[DATA LISTING]
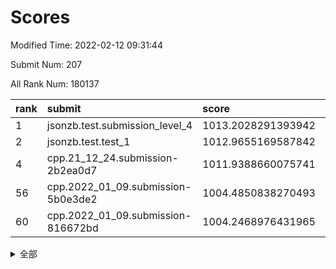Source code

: # Scores

Modified Time: 2022-02-12 09:31:44

Submit Num: 207

All Rank Num: 180137

| rank |               submit               |       score        |       sigma        | pk_num |
| :--- | :--------------------------------- | :----------------- | :----------------- | :----- |
| 1    | jsonzb.test.submission_level_4     | 1013.2028291393942 | 0.8048699588388472 | 3482   |
| 2    | jsonzb.test.test_1                 | 1012.9655169587842 | 0.841869975728996  | 3479   |
| 4    | cpp.21_12_24.submission-2b2ea0d7   | 1011.9388660075741 | 0.7707785783107887 | 3481   |
| 56   | cpp.2022_01_09.submission-5b0e3de2 | 1004.4850838270493 | 0.724598929237052  | 3480   |
| 60   | cpp.2022_01_09.submission-816672bd | 1004.2468976431965 | 0.7238688469223702 | 3481   |


<details>
<summary>全部</summary>

| rank |                 submit                 |       score        |       sigma        | pk_num |
| :--- | :------------------------------------- | :----------------- | :----------------- | :----- |
| 1    | jsonzb.test.submission_level_4         | 1013.2028291393942 | 0.8048699588388472 | 3482   |
| 2    | jsonzb.test.test_1                     | 1012.9655169587842 | 0.841869975728996  | 3479   |
| 3    | gobigger.level_3.submission_level_3_40 | 1012.0399059842913 | 0.7975552843184606 | 3480   |
| 4    | cpp.21_12_24.submission-2b2ea0d7       | 1011.9388660075741 | 0.7707785783107887 | 3481   |
| 5    | gobigger.level_3.submission_level_3_13 | 1011.4246495448908 | 0.7746022628414125 | 3478   |
| 6    | gobigger.level_3.submission_level_3_20 | 1011.3287529997395 | 0.8124854327622829 | 3477   |
| 7    | gobigger.level_3.submission_level_3_21 | 1011.170598895957  | 0.7577093029260457 | 3483   |
| 8    | gobigger.level_3.submission_level_3_31 | 1011.1573809392571 | 0.7749622503981008 | 3481   |
| 9    | gobigger.level_3.submission_level_3_16 | 1011.0622222149032 | 0.7824876413464162 | 3479   |
| 10   | gobigger.level_3.submission_level_3_46 | 1010.9916922516628 | 0.7555374853138849 | 3476   |
| 11   | gobigger.level_3.submission_level_3_18 | 1010.9037051657211 | 0.7622292630233445 | 3481   |
| 12   | gobigger.level_3.submission_level_3_26 | 1010.7554810273655 | 0.7390115852370657 | 3483   |
| 13   | gobigger.level_3.submission_level_3_45 | 1010.7197557766415 | 0.7577505069277117 | 3481   |
| 14   | gobigger.level_3.submission_level_3_44 | 1010.6925665710341 | 0.769617634725248  | 3480   |
| 15   | gobigger.level_3.submission_level_3_28 | 1010.683463601354  | 0.7588498562107915 | 3482   |
| 16   | gobigger.level_3.submission_level_3_11 | 1010.6177654514593 | 0.7684428446406234 | 3482   |
| 17   | gobigger.level_3.submission_level_3_7  | 1010.6092387353751 | 0.7713937682771399 | 3485   |
| 18   | gobigger.level_3.submission_level_3_38 | 1010.5581427501716 | 0.7630995812081575 | 3480   |
| 19   | gobigger.level_3.submission_level_3_48 | 1010.5465160029067 | 0.7707875887812392 | 3479   |
| 20   | gobigger.level_3.submission_level_3_17 | 1010.5464838572263 | 0.7477496700220633 | 3481   |
| 21   | gobigger.level_3.submission_level_3_14 | 1010.3631999474636 | 0.7378371921222994 | 3483   |
| 22   | gobigger.level_3.submission_level_3_24 | 1010.3113587916299 | 0.7360945138799181 | 3478   |
| 23   | gobigger.level_3.submission_level_3_9  | 1010.2184544258005 | 0.7663678824418445 | 3482   |
| 24   | gobigger.level_3.submission_level_3_15 | 1010.1634237791925 | 0.7374455070234013 | 3485   |
| 25   | gobigger.level_3.submission_level_3_41 | 1010.1082991043144 | 0.7429287838948182 | 3484   |
| 26   | gobigger.level_3.submission_level_3_1  | 1010.0410494211299 | 0.7566029931000335 | 3481   |
| 27   | gobigger.level_3.submission_level_3_29 | 1009.8754176961197 | 0.7548355341660282 | 3483   |
| 28   | gobigger.level_3.submission_level_3_27 | 1009.7992008940245 | 0.760499631353246  | 3480   |
| 29   | gobigger.level_3.submission_level_3_6  | 1009.746027416769  | 0.7259231603649636 | 3482   |
| 30   | gobigger.level_3.submission_level_3_39 | 1009.6717958674024 | 0.7450530997251885 | 3482   |
| 31   | gobigger.level_3.submission_level_3_42 | 1009.6673912353677 | 0.7693497557171175 | 3482   |
| 32   | gobigger.level_3.submission_level_3_35 | 1009.6464331102808 | 0.762451079486573  | 3482   |
| 33   | gobigger.level_3.submission_level_3_5  | 1009.6344730687299 | 0.768969390399171  | 3480   |
| 34   | gobigger.level_3.submission_level_3_23 | 1009.6126339326905 | 0.7468423746459684 | 3483   |
| 35   | gobigger.level_3.submission_level_3_3  | 1009.581872505937  | 0.7420791096274303 | 3484   |
| 36   | gobigger.level_3.submission_level_3_2  | 1009.3847357759058 | 0.7584286646329396 | 3480   |
| 37   | gobigger.level_3.submission_level_3_37 | 1009.3635140449578 | 0.7475038559252368 | 3481   |
| 38   | gobigger.level_3.submission_level_3_49 | 1009.3229551503398 | 0.7443841108326039 | 3480   |
| 39   | gobigger.level_3.submission_level_3_43 | 1009.3037186802093 | 0.7378592678816314 | 3483   |
| 40   | gobigger.level_3.submission_level_3_30 | 1009.2663957845517 | 0.765330188099987  | 3480   |
| 41   | gobigger.level_3.submission_level_3_36 | 1009.201609390292  | 0.7414304261037009 | 3484   |
| 42   | gobigger.level_3.submission_level_3_25 | 1009.1884990905098 | 0.7458286344724042 | 3483   |
| 43   | gobigger.level_3.submission_level_3_8  | 1009.0856868485366 | 0.7341074955326835 | 3483   |
| 44   | gobigger.level_3.submission_level_3_12 | 1009.082720950322  | 0.7555591968753708 | 3480   |
| 45   | gobigger.level_3.submission_level_3_22 | 1009.0597904126997 | 0.7608454436985181 | 3483   |
| 46   | gobigger.level_3.submission_level_3_10 | 1008.9860159737244 | 0.7377901055672974 | 3484   |
| 47   | gobigger.level_3.submission_level_3_32 | 1008.9232005014653 | 0.7612715333064325 | 3485   |
| 48   | gobigger.level_3.submission_level_3_19 | 1008.9223821220211 | 0.7512546916649075 | 3482   |
| 49   | gobigger.level_3.submission_level_3_4  | 1008.8945907144777 | 0.7422919000038434 | 3480   |
| 50   | gobigger.level_3.submission_level_3_34 | 1008.8264860337063 | 0.7395901348651037 | 3477   |
| 51   | gobigger.level_3.submission_level_3_0  | 1008.5686968900803 | 0.738713858781002  | 3486   |
| 52   | gobigger.level_3.submission_level_3_47 | 1008.0845054148754 | 0.7296545538317619 | 3480   |
| 53   | gobigger.level_3.submission_level_3_33 | 1007.700747772522  | 0.7342292742819069 | 3478   |
| 54   | gobigger.level_1.submission_level_1_34 | 1004.8557845848175 | 0.7333960924642902 | 3475   |
| 55   | gobigger.level_1.submission_level_1_30 | 1004.6851687680432 | 0.7156405996398564 | 3481   |
| 56   | cpp.2022_01_09.submission-5b0e3de2     | 1004.4850838270493 | 0.724598929237052  | 3480   |
| 57   | gobigger.level_1.submission_level_1_19 | 1004.4530807786192 | 0.7149035559361718 | 3480   |
| 58   | gobigger.level_1.submission_level_1_33 | 1004.4391410561749 | 0.7134797505193651 | 3477   |
| 59   | gobigger.level_1.submission_level_1_35 | 1004.3703033573813 | 0.7289442207236261 | 3478   |
| 60   | cpp.2022_01_09.submission-816672bd     | 1004.2468976431965 | 0.7238688469223702 | 3481   |
| 61   | gobigger.level_1.submission_level_1_29 | 1004.1804625175125 | 0.7253552893065999 | 3477   |
| 62   | gobigger.level_1.submission_level_1_5  | 1004.1543594223524 | 0.7247019576991917 | 3481   |
| 63   | gobigger.level_1.submission_level_1_39 | 1004.1246023099947 | 0.7263880040766422 | 3479   |
| 64   | gobigger.level_1.submission_level_1_9  | 1004.08495024278   | 0.7111733736009399 | 3480   |
| 65   | gobigger.level_1.submission_level_1_37 | 1003.9928410128717 | 0.7212375770454135 | 3479   |
| 66   | gobigger.level_1.submission_level_1_22 | 1003.9835913646078 | 0.7100580889117075 | 3477   |
| 67   | gobigger.level_1.submission_level_1_28 | 1003.9691584365507 | 0.721723954687993  | 3480   |
| 68   | gobigger.level_1.submission_level_1_45 | 1003.9669885816869 | 0.7211495178649666 | 3477   |
| 69   | gobigger.level_1.submission_level_1_23 | 1003.9443489879383 | 0.7058048898788274 | 3477   |
| 70   | gobigger.level_1.submission_level_1_6  | 1003.903237741974  | 0.7145518865957088 | 3481   |
| 71   | gobigger.level_1.submission_level_1_8  | 1003.7292808509607 | 0.7101283276895856 | 3476   |
| 72   | gobigger.level_1.submission_level_1_18 | 1003.7114745007842 | 0.714376045801961  | 3485   |
| 73   | gobigger.level_1.submission_level_1_20 | 1003.6783456681346 | 0.7247017056405324 | 3483   |
| 74   | gobigger.level_1.submission_level_1_15 | 1003.6624530791458 | 0.7295994827827444 | 3476   |
| 75   | gobigger.level_1.submission_level_1_16 | 1003.6332201345423 | 0.7266525152820984 | 3477   |
| 76   | gobigger.level_1.submission_level_1_36 | 1003.5979861311587 | 0.7043004489858192 | 3479   |
| 77   | gobigger.level_1.submission_level_1_3  | 1003.5824578612895 | 0.718494779343988  | 3480   |
| 78   | gobigger.level_1.submission_level_1_48 | 1003.559296444042  | 0.7231991485185798 | 3481   |
| 79   | gobigger.level_1.submission_level_1_24 | 1003.479172612494  | 0.7102430798263022 | 3484   |
| 80   | gobigger.level_1.submission_level_1_25 | 1003.4418200020962 | 0.7188943906333773 | 3484   |
| 81   | gobigger.level_1.submission_level_1_27 | 1003.3620164458756 | 0.7197559489689159 | 3482   |
| 82   | gobigger.level_1.submission_level_1_4  | 1003.3596793444254 | 0.7217829675108968 | 3479   |
| 83   | gobigger.level_1.submission_level_1_32 | 1003.3122136104762 | 0.7233201582516346 | 3485   |
| 84   | gobigger.level_1.submission_level_1_44 | 1003.2820794934329 | 0.724045500731986  | 3483   |
| 85   | gobigger.level_1.submission_level_1_13 | 1003.2380962043513 | 0.719221781706731  | 3482   |
| 86   | gobigger.level_1.submission_level_1_10 | 1003.202738829576  | 0.72253362808548   | 3479   |
| 87   | gobigger.level_1.submission_level_1_49 | 1003.1850253457671 | 0.7122788307558753 | 3482   |
| 88   | gobigger.level_1.submission_level_1_43 | 1003.127212948898  | 0.7184276122075454 | 3477   |
| 89   | gobigger.level_1.submission_level_1_47 | 1003.1271067758611 | 0.728041501916747  | 3480   |
| 90   | gobigger.level_1.submission_level_1_1  | 1003.1204709103471 | 0.7284339233824915 | 3482   |
| 91   | gobigger.level_1.submission_level_1_21 | 1002.9830325232364 | 0.7036240217836699 | 3483   |
| 92   | gobigger.level_1.submission_level_1_11 | 1002.8985126100644 | 0.7128252962189134 | 3487   |
| 93   | gobigger.level_1.submission_level_1_41 | 1002.7403851252975 | 0.7233277105899962 | 3483   |
| 94   | gobigger.level_1.submission_level_1_26 | 1002.6024357297996 | 0.7107731750306782 | 3471   |
| 95   | gobigger.level_1.submission_level_1_46 | 1002.5079139719038 | 0.7188358556404424 | 3485   |
| 96   | gobigger.level_1.submission_level_1_31 | 1002.4472936905634 | 0.7080309741866366 | 3477   |
| 97   | gobigger.level_1.submission_level_1_38 | 1002.3788919181869 | 0.7179187824080271 | 3480   |
| 98   | gobigger.level_1.submission_level_1_40 | 1002.3632284275232 | 0.713912659555657  | 3478   |
| 99   | gobigger.level_1.submission_level_1_2  | 1002.3117122772366 | 0.7213273392128395 | 3484   |
| 100  | gobigger.level_1.submission_level_1_14 | 1002.1825998784317 | 0.7112857148836915 | 3480   |
| 101  | gobigger.level_1.submission_level_1_7  | 1002.0649227023212 | 0.7081800181370245 | 3477   |
| 102  | gobigger.level_1.submission_level_1_12 | 1002.040501924852  | 0.7276203931635734 | 3481   |
| 103  | gobigger.level_1.submission_level_1_17 | 1001.9023913193238 | 0.7131714015609822 | 3486   |
| 104  | gobigger.level_1.submission_level_1_42 | 1001.7120206477598 | 0.704556807286364  | 3477   |
| 105  | gobigger.level_1.submission_level_1_0  | 1001.6735174315431 | 0.7137641087710448 | 3478   |
| 106  | gobigger.random.submission_random_15   | 997.5549803496735  | 0.7232149303406988 | 3479   |
| 107  | gobigger.random.submission_random_7    | 997.2534553805189  | 0.7023192673245999 | 3482   |
| 108  | gobigger.random.submission_random_19   | 997.1950765271125  | 0.7178285838140854 | 3478   |
| 109  | gobigger.random.submission_random_16   | 997.1233932016577  | 0.707733048481215  | 3478   |
| 110  | gobigger.random.submission_random_2    | 997.0560387343959  | 0.7132173453463703 | 3486   |
| 111  | gobigger.random.submission_random_13   | 997.0540195222092  | 0.7204194344994125 | 3483   |
| 112  | gobigger.random.submission_random_24   | 997.0049548730481  | 0.7135815962061844 | 3477   |
| 113  | gobigger.random.submission_random_21   | 996.8596792285223  | 0.7133383546168157 | 3484   |
| 114  | gobigger.random.submission_random_29   | 996.7951534472646  | 0.713814994564851  | 3477   |
| 115  | gobigger.random.submission_random_48   | 996.7559528109899  | 0.7188779990109436 | 3481   |
| 116  | gobigger.random.submission_random_36   | 996.7462430480634  | 0.7055295767006278 | 3484   |
| 117  | gobigger.random.submission_random_3    | 996.6356637579707  | 0.7032320593666163 | 3485   |
| 118  | gobigger.random.submission_random_18   | 996.4369516285589  | 0.710501674510428  | 3483   |
| 119  | gobigger.random.submission_random_40   | 996.4166950379984  | 0.7063029812401388 | 3482   |
| 120  | gobigger.random.submission_random_6    | 996.3804410568973  | 0.704284041838211  | 3478   |
| 121  | gobigger.random.submission_random_0    | 996.3612144869805  | 0.6974907911228281 | 3480   |
| 122  | gobigger.random.submission_random_33   | 996.3518847294705  | 0.7017347150717139 | 3487   |
| 123  | gobigger.random.submission_random_5    | 996.2372944576031  | 0.7211057734299806 | 3479   |
| 124  | gobigger.random.submission_random_23   | 996.1845383340047  | 0.7074517758330578 | 3477   |
| 125  | gobigger.random.submission_random_39   | 996.1818211888339  | 0.7014522405525989 | 3488   |
| 126  | gobigger.random.submission_random_35   | 996.1462907331683  | 0.7173253870092123 | 3482   |
| 127  | gobigger.random.submission_random_28   | 996.0817494789247  | 0.7229732357131657 | 3484   |
| 128  | gobigger.random.submission_random_44   | 996.0197916087252  | 0.7341715692008095 | 3480   |
| 129  | gobigger.random.submission_random_30   | 995.9946612356166  | 0.7100081717162284 | 3484   |
| 130  | gobigger.random.submission_random_8    | 995.9004646839489  | 0.7126978817480228 | 3481   |
| 131  | gobigger.random.submission_random_37   | 995.8788456659013  | 0.6949663808377939 | 3482   |
| 132  | gobigger.random.submission_random_11   | 995.8432597956172  | 0.7080996119992413 | 3477   |
| 133  | gobigger.random.submission_random_17   | 995.8141950203714  | 0.7029635244597274 | 3480   |
| 134  | gobigger.random.submission_random_1    | 995.7442713455176  | 0.7150539161292421 | 3484   |
| 135  | gobigger.random.submission_random_14   | 995.7283034778288  | 0.7183433463004136 | 3479   |
| 136  | gobigger.random.submission_random_22   | 995.7112747574236  | 0.7057983319249047 | 3485   |
| 137  | gobigger.random.submission_random_32   | 995.6840276860017  | 0.7118803231803336 | 3482   |
| 138  | gobigger.random.submission_random_27   | 995.60290808791    | 0.7159124143506069 | 3481   |
| 139  | gobigger.random.submission_random_9    | 995.53171805469    | 0.7193124668801157 | 3478   |
| 140  | gobigger.random.submission_random_45   | 995.4734028800348  | 0.7349720271740695 | 3479   |
| 141  | gobigger.random.submission_random_43   | 995.4712625277492  | 0.720432692646627  | 3483   |
| 142  | gobigger.random.submission_random_4    | 995.4682268052534  | 0.7107385384223719 | 3479   |
| 143  | gobigger.random.submission_random_42   | 995.3897699013304  | 0.7121114728875082 | 3482   |
| 144  | gobigger.random.submission_random_25   | 995.3702127241808  | 0.7147909426215879 | 3480   |
| 145  | gobigger.random.submission_random_41   | 995.3633985650055  | 0.7220161618354057 | 3482   |
| 146  | gobigger.random.submission_random_34   | 995.3541226272876  | 0.7176371579423938 | 3487   |
| 147  | gobigger.random.submission_random_26   | 995.3441392071801  | 0.7114464158475476 | 3482   |
| 148  | gobigger.random.submission_random_47   | 995.1692009856336  | 0.7187227163155625 | 3484   |
| 149  | gobigger.random.submission_random_46   | 995.148285167672   | 0.7100503614689779 | 3485   |
| 150  | gobigger.random.submission_random_38   | 995.1389291314936  | 0.7140422231399156 | 3478   |
| 151  | gobigger.random.submission_random_49   | 995.0305088671668  | 0.7014048459784932 | 3486   |
| 152  | gobigger.random.submission_random_10   | 994.9935388297349  | 0.7036679270443585 | 3478   |
| 153  | gobigger.random.submission_random_20   | 994.8559299386447  | 0.7006492546111425 | 3477   |
| 154  | gobigger.random.submission_random_12   | 994.6252592274038  | 0.7310937985325373 | 3481   |
| 155  | gobigger.random.submission_random_31   | 994.4098032307874  | 0.7141468050223472 | 3479   |
| 156  | gobigger.level_2.submission_level_2_5  | 993.5557378044654  | 0.7434176214352726 | 3478   |
| 157  | gobigger.level_2.submission_level_2_37 | 993.4286164534292  | 0.7420957580211279 | 3483   |
| 158  | gobigger.level_2.submission_level_2_10 | 993.3807132423016  | 0.7449233806567686 | 3481   |
| 159  | gobigger.level_2.submission_level_2_45 | 993.3260565766957  | 0.7305848164677852 | 3479   |
| 160  | gobigger.level_2.submission_level_2_14 | 993.2761268131088  | 0.7215352237694573 | 3483   |
| 161  | gobigger.level_2.submission_level_2_1  | 993.2418687911992  | 0.7325867718286886 | 3487   |
| 162  | gobigger.level_2.submission_level_2_18 | 993.2215802646006  | 0.7416033063790664 | 3476   |
| 163  | gobigger.level_2.submission_level_2_4  | 993.0055695973588  | 0.7316821098235459 | 3484   |
| 164  | gobigger.level_2.submission_level_2_27 | 992.9675456891583  | 0.7425315046607016 | 3478   |
| 165  | gobigger.level_2.submission_level_2_35 | 992.9553994231426  | 0.7579995922131411 | 3479   |
| 166  | gobigger.level_2.submission_level_2_39 | 992.8824933595394  | 0.7532372845563812 | 3484   |
| 167  | gobigger.level_2.submission_level_2_38 | 992.8622495783412  | 0.7415654778423229 | 3479   |
| 168  | gobigger.level_2.submission_level_2_9  | 992.8050782454885  | 0.741307437889942  | 3475   |
| 169  | gobigger.level_2.submission_level_2_16 | 992.7337051273241  | 0.7383004581841226 | 3483   |
| 170  | gobigger.level_2.submission_level_2_6  | 992.6087914165353  | 0.741006870351812  | 3482   |
| 171  | gobigger.level_2.submission_level_2_44 | 992.5767713043696  | 0.7477938863183716 | 3480   |
| 172  | gobigger.level_2.submission_level_2_42 | 992.5312553511632  | 0.7368025186297178 | 3484   |
| 173  | gobigger.level_2.submission_level_2_17 | 992.4471332147931  | 0.7383481015035628 | 3480   |
| 174  | gobigger.level_2.submission_level_2_25 | 992.4149780016367  | 0.7439067063733301 | 3478   |
| 175  | gobigger.level_2.submission_level_2_43 | 992.3164902387688  | 0.7434471559568835 | 3479   |
| 176  | gobigger.level_2.submission_level_2_28 | 992.2380874137083  | 0.7399881283583124 | 3483   |
| 177  | gobigger.level_2.submission_level_2_22 | 992.1310729167467  | 0.7339785570778591 | 3482   |
| 178  | gobigger.level_2.submission_level_2_12 | 992.1172716089433  | 0.7802987776084812 | 3482   |
| 179  | gobigger.level_2.submission_level_2_23 | 992.0625002457116  | 0.7489479133649801 | 3480   |
| 180  | gobigger.level_2.submission_level_2_48 | 992.0445107318867  | 0.7386936728146214 | 3481   |
| 181  | gobigger.level_2.submission_level_2_2  | 991.9969418893266  | 0.7365209398315553 | 3482   |
| 182  | gobigger.level_2.submission_level_2_32 | 991.9882077134326  | 0.7442149712550056 | 3480   |
| 183  | gobigger.level_2.submission_level_2_47 | 991.9787160807083  | 0.7397300839099027 | 3480   |
| 184  | gobigger.level_2.submission_level_2_20 | 991.9249351788543  | 0.7474305891637785 | 3485   |
| 185  | gobigger.level_2.submission_level_2_30 | 991.9125278025574  | 0.747510116346006  | 3475   |
| 186  | gobigger.level_2.submission_level_2_0  | 991.7489422837034  | 0.751045089650984  | 3485   |
| 187  | gobigger.level_2.submission_level_2_41 | 991.6813211281341  | 0.7627678668434119 | 3487   |
| 188  | gobigger.level_2.submission_level_2_24 | 991.5952194723858  | 0.7422608203034239 | 3480   |
| 189  | gobigger.level_2.submission_level_2_13 | 991.5565212702954  | 0.7410940930202851 | 3481   |
| 190  | gobigger.level_2.submission_level_2_49 | 991.4776922634936  | 0.7673919603189804 | 3484   |
| 191  | gobigger.level_2.submission_level_2_3  | 991.4517224152316  | 0.7525476553133758 | 3480   |
| 192  | gobigger.level_2.submission_level_2_46 | 991.3256442732076  | 0.7646732164700125 | 3482   |
| 193  | gobigger.level_2.submission_level_2_40 | 991.2974562945947  | 0.7618321135850364 | 3483   |
| 194  | gobigger.level_2.submission_level_2_26 | 991.2833110228235  | 0.7598395523573328 | 3476   |
| 195  | gobigger.level_2.submission_level_2_21 | 991.2611477079025  | 0.7511251527641313 | 3487   |
| 196  | gobigger.level_2.submission_level_2_19 | 991.1943994837005  | 0.7507612434088206 | 3483   |
| 197  | gobigger.level_2.submission_level_2_15 | 991.0776482850896  | 0.7762540440818629 | 3478   |
| 198  | gobigger.level_2.submission_level_2_33 | 991.0679119298222  | 0.749728366383201  | 3480   |
| 199  | gobigger.level_2.submission_level_2_34 | 990.7726097517119  | 0.7510670841795998 | 3477   |
| 200  | gobigger.level_2.submission_level_2_31 | 990.7475417341212  | 0.7357978985605159 | 3486   |
| 201  | gobigger.level_2.submission_level_2_29 | 990.6094822138151  | 0.7578052404651544 | 3483   |
| 202  | gobigger.level_2.submission_level_2_36 | 990.5589530065339  | 0.7521741383341829 | 3480   |
| 203  | gobigger.level_2.submission_level_2_8  | 990.5359174417963  | 0.7776599285792805 | 3479   |
| 204  | gobigger.level_2.submission_level_2_7  | 990.0401093143805  | 0.7713603302473019 | 3477   |
| 205  | gobigger.level_2.submission_level_2_11 | 989.1906421896136  | 0.7675701120742131 | 3477   |
| 206  | gobigger.none.submission_none_1        | 979.5682337165931  | 1.2243800261015898 | 3480   |
| 207  | gobigger.none.submission_none_0        | 976.0358318819683  | 1.3858510876538515 | 3482   |

</details>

[WHAT THE EXERCISE ASKS] Set down exactly the lines from the start of the records through the line containing "gobigger.level_3.submission_level_3_20 | 1011.3287529997395", both included, and omit the pictures.

[EXPECTED OUTPUT]
Source code

: # Scores

Modified Time: 2022-02-12 09:31:44

Submit Num: 207

All Rank Num: 180137

| rank |               submit               |       score        |       sigma        | pk_num |
| :--- | :--------------------------------- | :----------------- | :----------------- | :----- |
| 1    | jsonzb.test.submission_level_4     | 1013.2028291393942 | 0.8048699588388472 | 3482   |
| 2    | jsonzb.test.test_1                 | 1012.9655169587842 | 0.841869975728996  | 3479   |
| 4    | cpp.21_12_24.submission-2b2ea0d7   | 1011.9388660075741 | 0.7707785783107887 | 3481   |
| 56   | cpp.2022_01_09.submission-5b0e3de2 | 1004.4850838270493 | 0.724598929237052  | 3480   |
| 60   | cpp.2022_01_09.submission-816672bd | 1004.2468976431965 | 0.7238688469223702 | 3481   |


<details>
<summary>全部</summary>

| rank |                 submit                 |       score        |       sigma        | pk_num |
| :--- | :------------------------------------- | :----------------- | :----------------- | :----- |
| 1    | jsonzb.test.submission_level_4         | 1013.2028291393942 | 0.8048699588388472 | 3482   |
| 2    | jsonzb.test.test_1                     | 1012.9655169587842 | 0.841869975728996  | 3479   |
| 3    | gobigger.level_3.submission_level_3_40 | 1012.0399059842913 | 0.7975552843184606 | 3480   |
| 4    | cpp.21_12_24.submission-2b2ea0d7       | 1011.9388660075741 | 0.7707785783107887 | 3481   |
| 5    | gobigger.level_3.submission_level_3_13 | 1011.4246495448908 | 0.7746022628414125 | 3478   |
| 6    | gobigger.level_3.submission_level_3_20 | 1011.3287529997395 | 0.8124854327622829 | 3477   |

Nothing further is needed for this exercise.